Restate every line of the data word for word, except for the images.
Records for the task below:
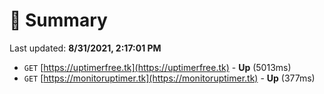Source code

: # 📖 Summary
Last updated: **8/31/2021, 2:17:01 PM**

- `GET` [https://uptimerfree.tk](https://uptimerfree.tk) - **Up** (5013ms)
- `GET` [https://monitoruptimer.tk](https://monitoruptimer.tk) - **Up** (377ms)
End of Records for the task.
(Response to the exercise):
Source code

: # 📖 Summary
Last updated: **8/31/2021, 2:17:01 PM**

- `GET` [https://uptimerfree.tk](https://uptimerfree.tk) - **Up** (5013ms)
- `GET` [https://monitoruptimer.tk](https://monitoruptimer.tk) - **Up** (377ms)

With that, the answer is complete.